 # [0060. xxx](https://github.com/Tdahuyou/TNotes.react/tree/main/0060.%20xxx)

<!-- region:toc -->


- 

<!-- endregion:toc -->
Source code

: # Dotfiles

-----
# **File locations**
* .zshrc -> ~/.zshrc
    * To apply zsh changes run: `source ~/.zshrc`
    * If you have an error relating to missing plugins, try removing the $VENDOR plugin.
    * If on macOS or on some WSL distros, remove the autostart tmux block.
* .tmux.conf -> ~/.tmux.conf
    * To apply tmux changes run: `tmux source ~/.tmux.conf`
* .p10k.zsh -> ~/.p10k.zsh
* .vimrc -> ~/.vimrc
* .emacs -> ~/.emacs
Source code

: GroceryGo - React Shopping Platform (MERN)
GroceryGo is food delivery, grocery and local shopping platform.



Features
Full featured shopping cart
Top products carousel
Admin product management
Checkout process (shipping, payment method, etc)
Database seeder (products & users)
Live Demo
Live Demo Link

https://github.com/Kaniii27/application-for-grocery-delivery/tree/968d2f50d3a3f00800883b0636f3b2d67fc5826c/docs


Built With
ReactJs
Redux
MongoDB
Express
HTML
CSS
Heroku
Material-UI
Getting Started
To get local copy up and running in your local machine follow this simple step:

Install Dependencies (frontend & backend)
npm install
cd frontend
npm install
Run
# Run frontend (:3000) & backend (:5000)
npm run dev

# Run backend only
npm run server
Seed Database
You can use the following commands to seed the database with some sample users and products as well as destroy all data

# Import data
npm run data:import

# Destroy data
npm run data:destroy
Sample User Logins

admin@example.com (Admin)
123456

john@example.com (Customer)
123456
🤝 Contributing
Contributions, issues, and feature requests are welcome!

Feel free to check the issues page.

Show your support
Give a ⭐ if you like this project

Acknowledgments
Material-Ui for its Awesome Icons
********
### PROBLEM
Work out how many lines in the entries contain "this" and give that number alone.

### ANSWER
2